12月20日土曜日。死んだように眠る、という表現があるが、病人は家に帰って以来、優に30時間ぶっ通しで、まさに死んだように寝ている。まぶたが糊で貼り付けたようにくっついて離れない。人間は眠り続けた末に死ぬこともあるのか。午後になって、ダディダディ、と呼ぶとまぶたをぴくぴく震わせて微かに薄目を開けようとする。意識はある。みなで思わず拍手をした。イロウからの食事を入れる。しかし、体は痩せ細って、足は角材みたいに骨が突出して、肋骨も2本浮き出ている。腕も私の手のひらで握れる細さになった。

 街はクリスマス。プレゼントショッピングの人々が急ぎ足で行き交う。孫に大きなお人形ハウスを買ってきた。包装紙を3枚使って、ようやく包んだ。夫の唯一の身内は2才年下の弟だが、彼は重病人を見るのは怖くてイヤと言って、年に一回くらいしか会いに来ない。ましてや死にかけている身内にはとても会えない。その代わりにこの週末、孫をオックスフォードの別荘に三晩も連れて行ってくれた。孫は余り抵抗なく、どこへでも喜んで行くから感心している。母親も娘を人に預けて、心配もしない。それも感心している。

 夜9時半、病人の呼吸が一時、止まったかに見えた。娘と私は思わず目を合わせて、ケータイで息子に通報、息子は飛んで帰ってきた。土曜の夜だから、近くまで来てくれた友人とバーでちょっと息抜きをしていたのだった。「サンディが来るまで待って」と私と娘が交互に叫ぶ。息子が帰る前に息を引き取ってはまずい。パニックだった。酸素をあげると、正常呼吸を取り戻した。あわてたのが恥ずかしい。でもそれから12時まで、3人でベッドの回りに椅子を持ってきて座り、病人の手を両方から握って、足をさすり、話しかけた。

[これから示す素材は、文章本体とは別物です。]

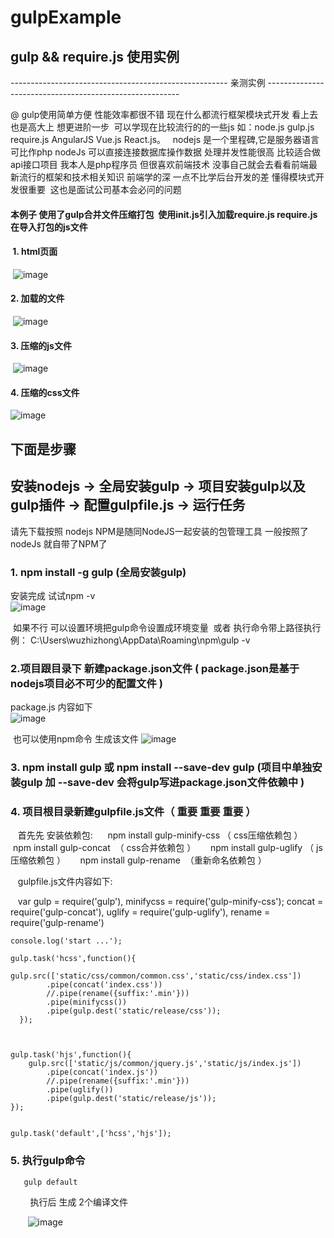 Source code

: # gulpExample
## gulp &amp;&amp; require.js 使用实例


------------------------------------------------------ 亲测实例 -------------------------------------------------------- 


@  gulp使用简单方便  性能效率都很不错  现在什么都流行框架模块式开发 看上去也是高大上 想更进阶一步 
可以学现在比较流行的的一些js 如：node.js gulp.js require.js  AngularJS Vue.js  React.js。   
nodejs 是一个里程碑,它是服务器语言 可比作php nodeJs 可以直接连接数据库操作数据 处理并发性能很高 
比较适合做api接口项目  我本人是php程序员 但很喜欢前端技术 没事自己就会去看看前端最新流行的框架和技术相关知识
前端学的深 一点不比学后台开发的差 懂得模块式开发很重要  这也是面试公司基本会必问的问题


#### 本例子 使用了gulp合并文件压缩打包  使用init.js引入加载require.js  require.js在导入打包的js文件<br/>

####  1. html页面<br/>
  ![image](https://github.com/zaizhan1990/gulpExample/blob/master/step/6.png)
  
#### 2. 加载的文件<br/>
  ![image](https://github.com/zaizhan1990/gulpExample/blob/master/step/5.png)
  
#### 3. 压缩的js文件<br/>
  ![image](https://github.com/zaizhan1990/gulpExample/blob/master/step/7.png)
  
#### 4. 压缩的css文件<br/>
  ![image](https://github.com/zaizhan1990/gulpExample/blob/master/step/8.png)



## 下面是步骤

## 安装nodejs -> 全局安装gulp -> 项目安装gulp以及gulp插件 -> 配置gulpfile.js -> 运行任务


请先下载按照 nodejs  NPM是随同NodeJS一起安装的包管理工具 一般按照了nodeJs 就自带了NPM了

### 1.  npm install -g gulp (全局安装gulp)
  安装完成  试试npm -v  
  ![image](https://github.com/zaizhan1990/gulpExample/blob/master/step/1.png)
  
  如果不行 可以设置环境把gulp命令设置成环境变量  或者 执行命令带上路径执行 例： C:\Users\wuzhizhong\AppData\Roaming\npm\gulp -v
  
  
  
### 2.项目跟目录下 新建package.json文件 ( package.json是基于nodejs项目必不可少的配置文件 ) 

  package.js 内容如下  
    ![image](https://github.com/zaizhan1990/gulpExample/blob/master/step/2.png)
  
  也可以使用npm命令 生成该文件
   ![image](https://github.com/zaizhan1990/gulpExample/blob/master/step/3.png)
   
   
 
### 3. npm install gulp 或 npm install --save-dev gulp (项目中单独安装gulp 加 --save-dev 会将gulp写进package.json文件依赖中 )  



### 4. 项目根目录新建gulpfile.js文件（ 重要  重要  重要 ）

    首先先 安装依赖包: 
      npm install gulp-minify-css （ css压缩依赖包 ）
      npm install gulp-concat  （ css合并依赖包 ）
      npm install gulp-uglify  （ js压缩依赖包 ）
      npm install gulp-rename  （重新命名依赖包 ）


    gulpfile.js文件内容如下:
    
    var gulp = require('gulp'),
        minifycss = require('gulp-minify-css');
        concat = require('gulp-concat'),
        uglify = require('gulp-uglify'),
        rename = require('gulp-rename')

    console.log('start ...');

    gulp.task('hcss',function(){
             gulp.src(['static/css/common/common.css','static/css/index.css'])
            .pipe(concat('index.css'))
            //.pipe(rename({suffix:'.min'}))
            .pipe(minifycss())
            .pipe(gulp.dest('static/release/css'));
      });



    gulp.task('hjs',function(){
        gulp.src(['static/js/common/jquery.js','static/js/index.js'])
            .pipe(concat('index.js'))
            //.pipe(rename({suffix:'.min'}))
            .pipe(uglify())
            .pipe(gulp.dest('static/release/js'));
    });


    gulp.task('default',['hcss','hjs']);
    
    
    
    
### 5. 执行gulp命令
       
       gulp default 
        
        执行后 生成 2个编译文件
        
        ![image](https://github.com/zaizhan1990/gulpExample/blob/master/step/4.png)
    
    
    


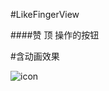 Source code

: #LikeFingerView

####赞  顶  操作的按钮

#含动画效果

![icon](http://img0.ph.126.net/d7trpcFDuTu_8ILYUTNm_A==/6630310202188542570.jpg)

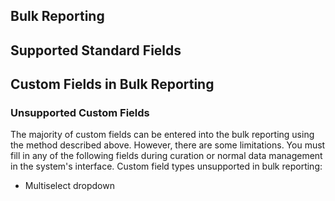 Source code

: ## Bulk Reporting
## Supported Standard Fields
## Custom Fields in Bulk Reporting
### Unsupported Custom Fields
The majority of custom fields can be entered into the bulk reporting using the method described above. However, there are some limitations. You must fill in any of the following fields during curation or normal data management in the system's interface.
Custom field types unsupported in bulk reporting:
* Multiselect dropdown
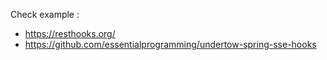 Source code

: Check example :
- https://resthooks.org/
- https://github.com/essentialprogramming/undertow-spring-sse-hooks
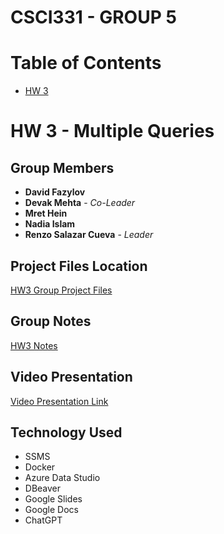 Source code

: # CSCI331 - GROUP 5
# Table of Contents
- [HW 3](#hw-3---multiple-queries)

# HW 3 - Multiple Queries

## Group Members

- **David Fazylov**
- **Devak Mehta** - *Co-Leader*
- **Mret Hein**
- **Nadia Islam**
- **Renzo Salazar Cueva** - *Leader*

## Project Files Location

[HW3 Group Project Files](https://github.com/rnzsalazar/CSCI331_Group5/tree/master/HW3)

## Group Notes

[HW3 Notes](https://github.com/rnzsalazar/CSCI331_Group5)

## Video Presentation

[Video Presentation Link](https://youtu.be/LS1mmUvywjw)

## Technology Used
- SSMS
- Docker
- Azure Data Studio
- DBeaver
- Google Slides
- Google Docs
- ChatGPT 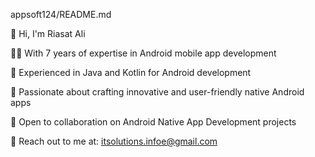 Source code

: appsoft124/README.md

👋 Hi, I'm Riasat Ali

👨‍💻 With 7 years of expertise in Android mobile app development

🌟 Experienced in Java and Kotlin for Android development

📱 Passionate about crafting innovative and user-friendly native Android apps

💼 Open to collaboration on Android Native App Development projects

💌 Reach out to me at: itsolutions.infoe@gmail.com
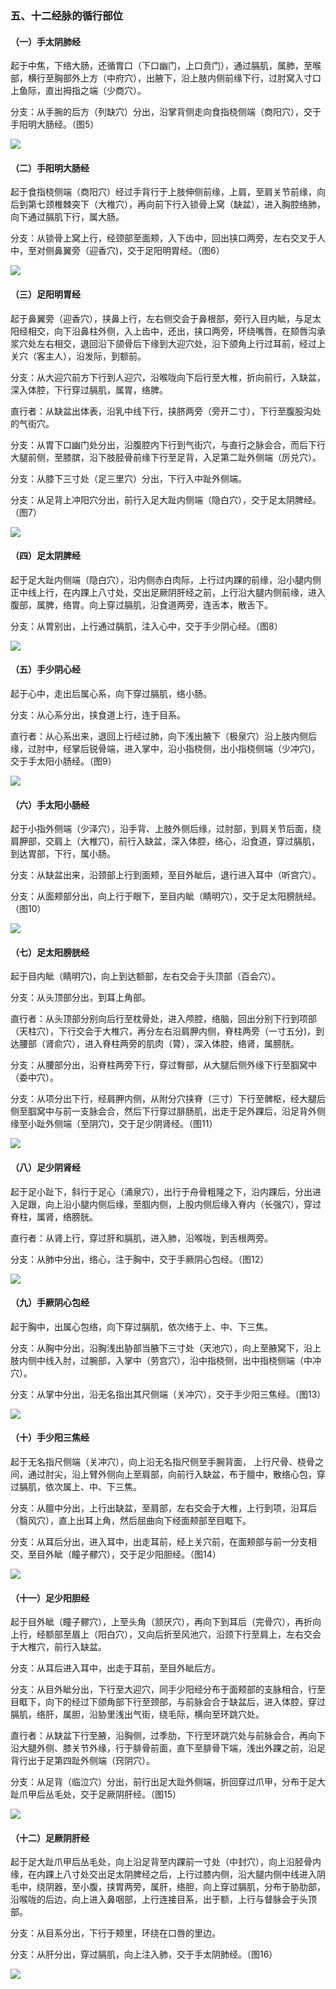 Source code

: ### 五、十二经脉的循行部位

#### （一）手太阴肺经

起于中焦，下络大肠，还循胃口（下口幽门，上口贲门），通过膈肌，属肺，至喉部，横行至胸部外上方（中府穴），出腋下，沿上肢内侧前缘下行，过肘窝入寸口上鱼际，直出拇指之端（少商穴）。

分支：从手腕的后方（列缺穴）分出，沿掌背侧走向食指桡侧端（商阳穴），交于手阳明大肠经。（图5）

![](img/3图5.png)

#### （二）手阳明大肠经

起于食指桡侧端（商阳穴）经过手背行于上肢伸侧前缘，上肩，至肩关节前缘，向后到第七颈椎棘突下（大椎穴），再向前下行入锁骨上窝（缺盆），进入胸腔络肺，向下通过膈肌下行，属大肠。

分支：从锁骨上窝上行，经颈部至面颊，入下齿中，回出挟口两旁，左右交叉于人中，至对侧鼻翼旁（迎香穴)，交于足阳明胃经。（图6）

![](img/3图6.png)

#### （三）足阳明胃经

起于鼻翼旁（迎香穴），挟鼻上行，左右侧交会于鼻根部，旁行入目内眦，与足太阳经相交，向下沿鼻柱外侧，入上齿中，还出，挟口两旁，环绕嘴唇，在颏唇沟承浆穴处左右相交，退回沿下颌骨后下缘到大迎穴处，沿下颌角上行过耳前，经过上关穴（客主人），沿发际，到额前。

分支：从大迎穴前方下行到人迎穴，沿喉咙向下后行至大椎，折向前行，入缺盆，深入体腔，下行穿过膈肌，属胃，络脾。

直行者：从缺盆出体表，沿乳中线下行，挟脐两旁（旁开二寸），下行至腹股沟处的气街穴。

分支：从胃下口幽门处分出，沿腹腔内下行到气街穴，与直行之脉会合，而后下行大腿前侧，至膝膑，沿下肢胫骨前缘下行至足背，入足第二趾外侧端（厉兑穴）。

分支：从膝下三寸处（足三里穴）分出，下行入中趾外侧端。

分支：从足背上冲阳穴分出，前行入足大趾内侧端（隐白穴），交于足太阴脾经。（图7）

![](img/3图7.png)

#### （四）足太阴脾经

起于足大趾内侧端（隐白穴），沿内侧赤白肉际，上行过内踝的前缘，沿小腿内侧正中线上行，在内踝上八寸处，交出足厥阴肝经之前，上行沿大腿内侧前缘，进入腹部，属脾，络胃。向上穿过膈肌，沿食道两旁，连舌本，散舌下。

分支：从胃别出，上行通过膈肌，注入心中，交于手少阴心经。（图8）

![](img/3图8.png)

#### （五）手少阴心经

起于心中，走出后属心系，向下穿过膈肌，络小肠。

分支：从心系分出，挟食道上行，连于目系。

直行者：从心系出来，退回上行经过肺，向下浅出腋下（极泉穴）沿上肢内侧后缘，过肘中，经掌后锐骨端，进入掌中，沿小指桡侧，出小指桡侧端（少冲穴)，交于手太阳小肠经。（图9）

![](img/3图9.png)

#### （六）手太阳小肠经

起于小指外侧端（少泽穴），沿手背、上肢外侧后缘，过肘部，到肩关节后面，绕肩胛部，交肩上（大椎穴)，前行入缺盆，深入体腔，络心，沿食道，穿过膈肌，到达胃部，下行，属小肠。

分支：从缺盆出来，沿颈部上行到面颊，至目外眦后，退行进入耳中（听宫穴）。

分支：从面颊部分出，向上行于眼下，至目内眦（睛明穴），交于足太阳膀胱经。（图10）

![](img/3图10.png)

#### （七）足太阳膀胱经

起于目内眦（睛明穴)，向上到达额部，左右交会于头顶部（百会穴）。

分支：从头顶部分出，到耳上角部。

直行者：从头顶部分别向后行至枕骨处，进入颅腔，络脑，回出分别下行到项部（天柱穴），下行交会于大椎穴，再分左右沿肩胛内侧，脊柱两旁（一寸五分)，到达腰部（肾俞穴），进入脊柱两旁的肌肉（膂），深入体腔，络肾，属膀胱。

分支：从腰部分出，沿脊柱两旁下行，穿过臀部，从大腿后侧外缘下行至腘窝中（委中穴）。

分支：从项分出下行，经肩胛内侧，从附分穴挟脊（三寸）下行至髀枢，经大腿后侧至腘窝中与前一支脉会合，然后下行穿过腓肠肌，出走于足外踝后，沿足背外侧缘至小趾外侧端（至阴穴)，交于足少阴肾经。（图11）

![](img/3图11.png)

#### （八）足少阴肾经

起于足小趾下，斜行于足心（涌泉穴），出行于舟骨粗隆之下，沿内踝后，分出进入足跟，向上沿小腿内侧后缘，至腘内侧，上股内侧后缘入脊内（长强穴），穿过脊柱，属肾，络膀胱。

直行者：从肾上行，穿过肝和膈肌，进入肺，沿喉咙，到舌根两旁。

分支：从肺中分出，络心，注于胸中，交于手厥阴心包经。（图12）

![](img/3图12.png)

#### （九）手厥阴心包经

起于胸中，出属心包络，向下穿过膈肌，依次络于上、中、下三焦。

分支：从胸中分出，沿胸浅出胁部当腋下三寸处（天池穴），向上至腋窝下，沿上肢内侧中线入肘，过腕部，入掌中（劳宫穴），沿中指桡侧，出中指桡侧端（中冲穴）。

分支：从掌中分出，沿无名指出其尺侧端（关冲穴），交于手少阳三焦经。（图13）

![](img/3图13.png)

#### （十）手少阳三焦经

起于无名指尺侧端（关冲穴），向上沿无名指尺侧至手腕背面， 上行尺骨、桡骨之间，通过肘尖，沿上臂外侧向上至肩部，向前行入缺盆，布于膻中，散络心包，穿过膈肌，依次属上、中、下三焦。

分支：从膻中分出，上行出缺盆，至肩部，左右交会于大椎，上行到项，沿耳后（翳风穴），直上出耳上角，然后屈曲向下经面颊部至目眶下。

分支：从耳后分出，进入耳中，出走耳前，经上关穴前，在面颊部与前一分支相交，至目外眦（瞳子髎穴），交于足少阳胆经。（图14）

![](img/3图14.png)

#### （十一）足少阳胆经

起于目外眦（瞳子髎穴），上至头角（颔厌穴），再向下到耳后（完骨穴），再折向上行，经额部至眉上（阳白穴），又向后折至风池穴，沿颈下行至肩上，左右交会于大椎穴，前行入缺盆。

分支：从耳后进入耳中，出走于耳前，至目外眦后方。

分支：从目外眦分出，下行至大迎穴，同手少阳经分布于面颊部的支脉相合，行至目眶下，向下的经过下颌角部下行至颈部，与前脉会合于缺盆后，进入体腔，穿过膈肌，络肝，属胆，沿胁里浅出气街，绕毛际，横向至环跳穴处。

直行者：从缺盆下行至腋，沿胸侧，过季肋，下行至环跳穴处与前脉会合，再向下沿大腿外侧、膝关节外缘，行于腓骨前面，直下至腓骨下端，浅出外踝之前，沿足背行出于足第四趾外侧端（窍阴穴）。

分支：从足背（临泣穴）分出，前行出足大趾外侧端，折回穿过爪甲，分布于足大趾爪甲后丛毛处，交于足厥阴肝经。（图15）

![](img/3图15.jpg)

#### （十二）足厥阴肝经

起于足大趾爪甲后丛毛处，向上沿足背至内踝前一寸处（中封穴），向上沿胫骨内缘，在内踝上八寸处交出足太阴脾经之后，上行过膝内侧，沿大腿内侧中线进入阴毛中，绕阴器，至小腹，挟胃两旁，属肝，络胆，向上穿过膈肌，分布于胁肋部，沿喉咙的后边，向上进入鼻咽部，上行连接目系，出于额，上行与督脉会于头顶部。

分支：从目系分出，下行于颊里，环绕在口唇的里边。

分支：从肝分出，穿过膈肌，向上注入肺，交于手太阴肺经。（图16）

![](img/3图16.jpg)
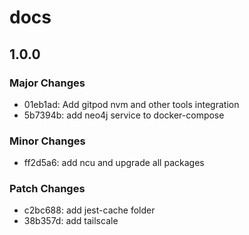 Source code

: # docs

## 1.0.0
### Major Changes

- 01eb1ad: Add gitpod nvm and other tools integration
- 5b7394b: add neo4j service to docker-compose

### Minor Changes

- ff2d5a6: add ncu and upgrade all packages

### Patch Changes

- c2bc688: add jest-cache folder
- 38b357d: add tailscale
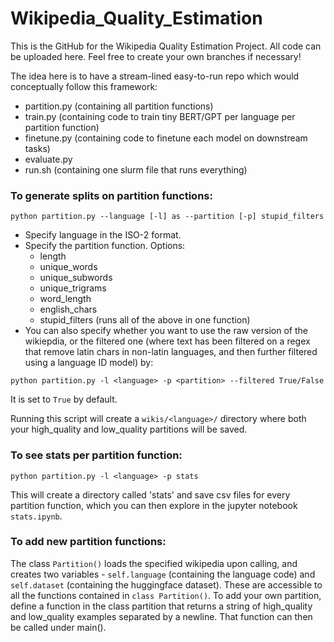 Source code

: # Wikipedia_Quality_Estimation
This is the GitHub for the Wikipedia Quality Estimation Project. All code can be uploaded here. Feel free to create your own branches if necessary!

The idea here is to have a stream-lined easy-to-run repo which would conceptually follow this framework:
- partition.py (containing all partition functions)
- train.py (containing code to train tiny BERT/GPT per language per partition function)
- finetune.py (containing code to finetune each model on downstream tasks)
- evaluate.py
- run.sh (containing one slurm file that runs everything)

### To generate splits on partition functions:
`python partition.py --language [-l] as --partition [-p] stupid_filters` 
- Specify language in the ISO-2 format.
- Specify the partition function. Options:
  -   length
  -   unique_words
  -   unique_subwords
  -   unique_trigrams
  -   word_length
  -   english_chars
  -   stupid_filters (runs all of the above in one function)
- You can also specify whether you want to use the raw version of the wikiepdia, or the filtered one (where text has been filtered on a regex that remove latin chars in non-latin languages, and then further filtered using a language ID model) by:
 
`python partition.py -l <language> -p <partition> --filtered True/False`

It is set to `True` by default.


Running this script will create a `wikis/<language>/` directory where both your high_quality and low_quality partitions will be saved.

### To see stats per partition function:

`python partition.py -l <language> -p stats`

This will create a directory called 'stats' and save csv files for every partition function, which you can then explore in the jupyter notebook `stats.ipynb`.

### To add new partition functions:
The class `Partition()` loads the specified wikipedia upon calling, and creates two variables - `self.language` (containing the language code) and `self.dataset` (containing the huggingface dataset). These are accessible to all the functions contained in `class Partition()`. To add your own partition, define a function in the class partition that returns a string of high_quality and low_quality examples separated by a newline. That function can then be called under main(). 
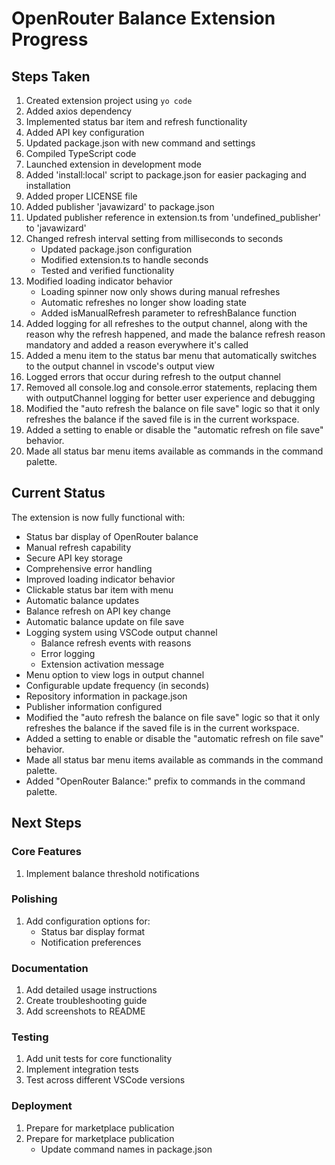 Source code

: # OpenRouter Balance Extension Progress

## Steps Taken
1. Created extension project using `yo code`
2. Added axios dependency
3. Implemented status bar item and refresh functionality
4. Added API key configuration
5. Updated package.json with new command and settings
6. Compiled TypeScript code
7. Launched extension in development mode
8. Added 'install:local' script to package.json for easier packaging and installation
9. Added proper LICENSE file
10. Added publisher 'javawizard' to package.json
11. Updated publisher reference in extension.ts from 'undefined_publisher' to 'javawizard'
12. Changed refresh interval setting from milliseconds to seconds
    - Updated package.json configuration
    - Modified extension.ts to handle seconds
    - Tested and verified functionality
13. Modified loading indicator behavior
    - Loading spinner now only shows during manual refreshes
    - Automatic refreshes no longer show loading state
    - Added isManualRefresh parameter to refreshBalance function
14. Added logging for all refreshes to the output channel, along with the reason why the refresh happened, and made the balance refresh reason mandatory and added a reason everywhere it's called
15. Added a menu item to the status bar menu that automatically switches to the output channel in vscode's output view
16. Logged errors that occur during refresh to the output channel
17. Removed all console.log and console.error statements, replacing them with outputChannel logging for better user experience and debugging
18. Modified the "auto refresh the balance on file save" logic so that it only refreshes the balance if the saved file is in the current workspace.
19. Added a setting to enable or disable the "automatic refresh on file save" behavior.
20. Made all status bar menu items available as commands in the command palette.

## Current Status

The extension is now fully functional with:
- Status bar display of OpenRouter balance
- Manual refresh capability
- Secure API key storage
- Comprehensive error handling
- Improved loading indicator behavior
- Clickable status bar item with menu
- Automatic balance updates
- Balance refresh on API key change
- Automatic balance update on file save
- Logging system using VSCode output channel
    - Balance refresh events with reasons
    - Error logging
    - Extension activation message
- Menu option to view logs in output channel
- Configurable update frequency (in seconds)
- Repository information in package.json
- Publisher information configured
- Modified the "auto refresh the balance on file save" logic so that it only refreshes the balance if the saved file is in the current workspace.
- Added a setting to enable or disable the "automatic refresh on file save" behavior.
- Made all status bar menu items available as commands in the command palette.
- Added "OpenRouter Balance:" prefix to commands in the command palette.

## Next Steps

### Core Features
1. Implement balance threshold notifications

### Polishing
1. Add configuration options for:
   - Status bar display format
   - Notification preferences

### Documentation
1. Add detailed usage instructions
2. Create troubleshooting guide
3. Add screenshots to README

### Testing
1. Add unit tests for core functionality
2. Implement integration tests
3. Test across different VSCode versions

### Deployment
1. Prepare for marketplace publication
1. Prepare for marketplace publication
    - Update command names in package.json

 力なく、目をうっすらと開けて3人を替わりばんこに見たりする。じっと見入られると怖くなるが、目で何かを言いたげにしている。しかし、文字盤を見て文字を選ぶ気力はもうない。「大丈夫よ、みんなここにいるからね、頑張ったものね、長い間・・・・」と言って「もう休んで(永眠しても)いいのよ」と続けたいのだが、息子は全くあきらめていない。「明日天気がよかったら、外へ行こう。新鮮な空気を吸えば、また元気になるから」とか何とか本気で言うので、私は、書いて字の通り、閉口してしまう。

 一段落してから、息子に、あんたが帰るまで待ってと頼んでいたのよ、と告白すると、ホスピスにいた8日間ずっと「マミーが日本から来るから、待って」と言っていたんだよ、と告白。ホスピス入院中に何度ももうダメか、の瞬間があったらしい。娘の頼み通りに飛んできてよかった。「早く来てくれて本当によかった、どうしていいかわからなかった、限界だった」と安堵を見せた。私もこの年になると、誰かが指示して手配してくれれば別だが、決断も面倒なら行動も面倒だ。だから今回、自力で敏捷に行動した私はまず偉かった。

 永訣の時が刻一刻と迫ってきている。残り時間の間に、何か荘厳な家族儀式をして「ダディ、ありがとう、私たちはあなたと共に生きて幸せだった、あなたはよき夫、よき父親だった、心から誇りに思う」とか伝えなければいけないのに、午後には息子とクリスマスターキーを買いにスーパーへ行ってきた。明日、私が正式な‘見送る言葉’を書こう。